## Study material:
★ ★ ★ ★ ★

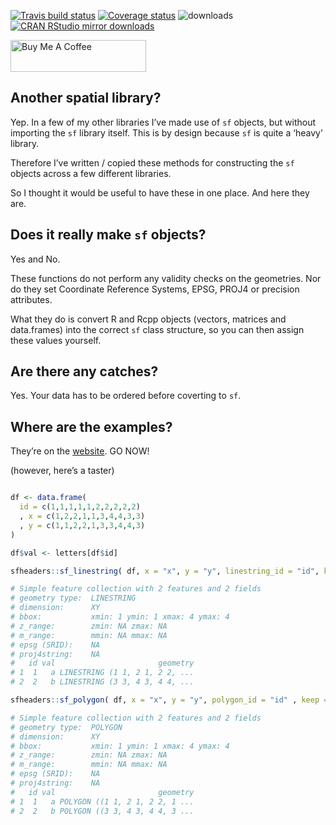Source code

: [![Travis build
status](https://travis-ci.com/dcooley/sfheaders.svg?branch=master)](https://travis-ci.com/dcooley/sfheaders)
[![Coverage
status](https://codecov.io/gh/dcooley/sfheaders/branch/master/graph/badge.svg)](https://codecov.io/github/dcooley/sfheaders?branch=master)
![downloads](http://cranlogs.r-pkg.org/badges/grand-total/sfheaders)
[![CRAN RStudio mirror
downloads](http://cranlogs.r-pkg.org/badges/sfheaders)](https://CRAN.R-project.org/package=sfheaders)

<a href="https://www.buymeacoffee.com/davecooley" target="_blank"><img src="https://cdn.buymeacoffee.com/buttons/default-yellow.png" alt="Buy Me A Coffee" style="height: 51px !important;width: 217px !important;" ></a>

## Another spatial library?

Yep. In a few of my other libraries I’ve made use of `sf` objects, but
without importing the `sf` library itself. This is by design because
`sf` is quite a ‘heavy’ library.

Therefore I’ve written / copied these methods for constructing the `sf`
objects across a few different libraries.

So I thought it would be useful to have these in one place. And here
they are.

## Does it really make `sf` objects?

Yes and No. 

These functions do not perform any validity checks on the geometries.
Nor do they set Coordinate Reference Systems, EPSG, PROJ4 or precision
attributes.

What they do is convert R and Rcpp objects (vectors, matrices and
data.frames) into the correct `sf` class structure, so you can then
assign these values yourself.

## Are there any catches?

Yes. Your data has to be ordered before coverting to `sf`.

## Where are the examples?

They’re on the
[website](https://dcooley.github.io/sfheaders/articles/examples.html).
GO NOW\!

(however, here’s a taster)

``` r

df <- data.frame(
  id = c(1,1,1,1,1,2,2,2,2,2)
  , x = c(1,2,2,1,1,3,4,4,3,3)
  , y = c(1,1,2,2,1,3,3,4,4,3)
)

df$val <- letters[df$id]

sfheaders::sf_linestring( df, x = "x", y = "y", linestring_id = "id", keep = TRUE )

# Simple feature collection with 2 features and 2 fields
# geometry type:  LINESTRING
# dimension:      XY
# bbox:           xmin: 1 ymin: 1 xmax: 4 ymax: 4
# z_range:        zmin: NA zmax: NA
# m_range:        mmin: NA mmax: NA
# epsg (SRID):    NA
# proj4string:    NA
#   id val                       geometry
# 1  1   a LINESTRING (1 1, 2 1, 2 2, ...
# 2  2   b LINESTRING (3 3, 4 3, 4 4, ...

sfheaders::sf_polygon( df, x = "x", y = "y", polygon_id = "id" , keep = TRUE )

# Simple feature collection with 2 features and 2 fields
# geometry type:  POLYGON
# dimension:      XY
# bbox:           xmin: 1 ymin: 1 xmax: 4 ymax: 4
# z_range:        zmin: NA zmax: NA
# m_range:        mmin: NA mmax: NA
# epsg (SRID):    NA
# proj4string:    NA
#   id val                       geometry
# 1  1   a POLYGON ((1 1, 2 1, 2 2, 1 ...
# 2  2   b POLYGON ((3 3, 4 3, 4 4, 3 ...
```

★ ★ ★ ★ ★

## Prompt:
Within the entries above, report how many lines include "https", and keep the answer to the number.

## Result:
5